Hiruk pikuk masalah konpensasi Bahan Bakar Minyak (BTL-KKB) beserta berbagai pernik-pernik kegirangan dan kekecewaan seputar distribusinya diberbagai daerah di Indonesia, ternyata dimata Pak Umin seorang nelayan di Sungai Mantangai, Kecamatan Mantangai, Kabupaten Kapuas, Kalimantan Tengah tidak punya pengaruh dan makna apapun.
Bahkan mengetahui adanya istilah konpensasi BBM saja pak Umin baru mengetahui ketika penulis menanyakan kepada beliau apakah ada memperoleh dana konpesasi BBM yang sedang ramai diperbincangkan dan diperebutkan oleh teman-teman senasib dan sependeritaan dirinya. Mendengar istilah “konpensasi BBM” saja baru sekarang, sapa pak Umin, boro-boro mendapat dan menerima dana yang notabene untuk kaum kurang mampu dan tidak berkecukupan tersebut’, tambahnya..

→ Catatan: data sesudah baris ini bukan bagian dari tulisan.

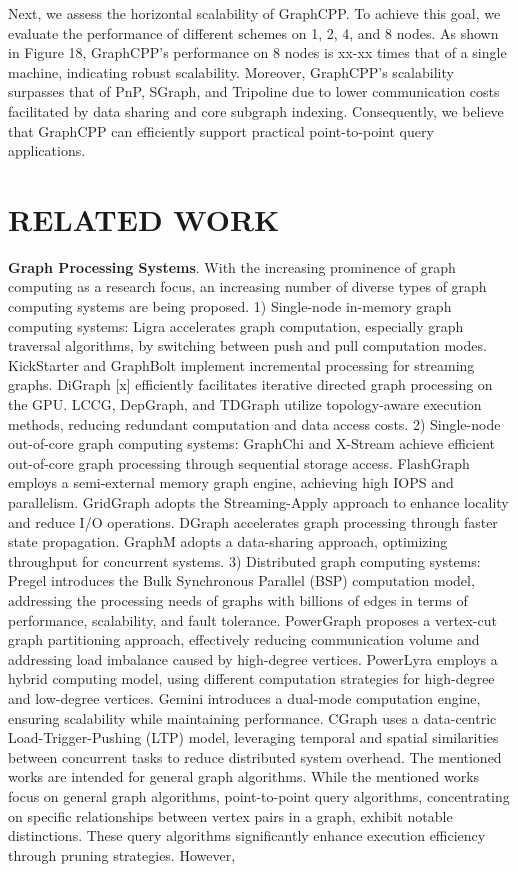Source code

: \documentclass[lettersize,journal]{IEEEtran} %
\begin{document}
Next, we assess the horizontal scalability of GraphCPP. To achieve this goal, we evaluate the performance of different schemes on 1, 2, 4, and 8 nodes. As shown in Figure 18, GraphCPP's performance on 8 nodes is xx-xx times that of a single machine, indicating robust scalability. Moreover, GraphCPP's scalability surpasses that of PnP\cite{pnp}, SGraph\cite{sgraph}, and Tripoline\cite{tripoline} due to lower communication costs facilitated by data sharing and core subgraph indexing. Consequently, we believe that GraphCPP can efficiently support practical point-to-point query applications.

\section{RELATED WORK}
{\bf{Graph Processing Systems}}. With the increasing prominence of graph computing as a research focus, an increasing number of diverse types of graph computing systems are being proposed. 1) Single-node in-memory graph computing systems: Ligra\cite{ligra} accelerates graph computation, especially graph traversal algorithms, by switching between push and pull computation modes. KickStarter\cite{kickstarter} and GraphBolt\cite{graphbolt} implement incremental processing for streaming graphs. DiGraph [x] efficiently facilitates iterative directed graph processing on the GPU. LCCG\cite{lccg}, DepGraph\cite{depgraph}, and TDGraph\cite{tdgraph} utilize topology-aware execution methods, reducing redundant computation and data access costs. 2) Single-node out-of-core graph computing systems: GraphChi\cite{graphchi} and X-Stream\cite{x-stream} achieve efficient out-of-core graph processing through sequential storage access. FlashGraph\cite{flashgraph} employs a semi-external memory graph engine, achieving high IOPS and parallelism. GridGraph\cite{gridgraph} adopts the Streaming-Apply approach to enhance locality and reduce I/O operations. DGraph\cite{efficient} accelerates graph processing through faster state propagation. GraphM\cite{graphm} adopts a data-sharing approach, optimizing throughput for concurrent systems. 3) Distributed graph computing systems: Pregel\cite{pregel} introduces the Bulk Synchronous Parallel (BSP) computation model, addressing the processing needs of graphs with billions of edges in terms of performance, scalability, and fault tolerance. PowerGraph\cite{powergraph} proposes a vertex-cut graph partitioning approach, effectively reducing communication volume and addressing load imbalance caused by high-degree vertices. PowerLyra\cite{powerlyra} employs a hybrid computing model, using different computation strategies for high-degree and low-degree vertices. Gemini\cite{gemini} introduces a dual-mode computation engine, ensuring scalability while maintaining performance. CGraph\cite{cgraph} uses a data-centric Load-Trigger-Pushing (LTP) model, leveraging temporal and spatial similarities between concurrent tasks to reduce distributed system overhead. The mentioned works are intended for general graph algorithms. While the mentioned works focus on general graph algorithms, point-to-point query algorithms, concentrating on specific relationships between vertex pairs in a graph, exhibit notable distinctions. These query algorithms significantly enhance execution efficiency through pruning strategies. However, 
\end{document}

Kehidupan pak Umin dapat dikatakan semakin terpuruk dengan adanya kenaikan BBM yang baru-baru ini diputuskan oleh Pemerintah Republik Indonesia. Seandainya kenaikan BBM tersebut tidak serta merta diikuti oleh kenaikan harga-harga kebutuhan pokok hidup lainnya, tentu saja kenaikan harga BBM mungkin tidak terlalu dipersoalkan Pak Umin. Tetapi kenyataan yang terjadi justru kenaikan harga BBM telah menjadi justifikasi dan alat pemicu bagi para pedagang/penjual kebutuhan pokok yang sangat dibutuhkan pak Umin untuk menaikkan harga-harga dengan seenaknya.
Kesedihan dan kepiluan sang nelayan yang hanya memiliki perahu atau “jukung” ukuran kecil dan rumah berukuran 3 x 2 m dengan atap daun rumbia, lantai dan dinding papan kayu alakadarnya, manakala mendengar ada istilah konpensasi BBM yang diperuntukkan bagi kaumnya, namun tidak pernah dinikmati atau sampai ketangan yang berhak menerima seperti dirinya. Nilai Rp. 300.000,- memiliki makna dan nilai yang sangat besar bagi sang nelayan yang harus berjuang siang malam hanya untuk memperoleh hasil tangkapan ikan rata-rata 2 kg/hari guna menopang kehidupan diri beserta keluarganya sehari-hari. Nilai rupiah tersebut diatas menjadi tidak bermakna apa-apa manakala hanya nilai imaginer yang terdengar sampai ketelinganya dan bukan lembaran-lembaran rupiah nyata seperti yang ramai diperebutkan oleh rekan sesamanya. Masih beruntung pak Umin hanya menggunakan perahu kecil yang menggandalkan tenaga untuk menggerakkannya sehari-hari. Dapat dibayangkan seandainya perahu tersebut menggunakan mesin yang digerakkan oleh BBM, sudah pasti kehidupan pak Umin dan keluarga akan jatuh terperosok lebih dalam lagi ke jurang kemiskinan, ibarat pepatah “sudah jatuh tertimpa tangga pula”.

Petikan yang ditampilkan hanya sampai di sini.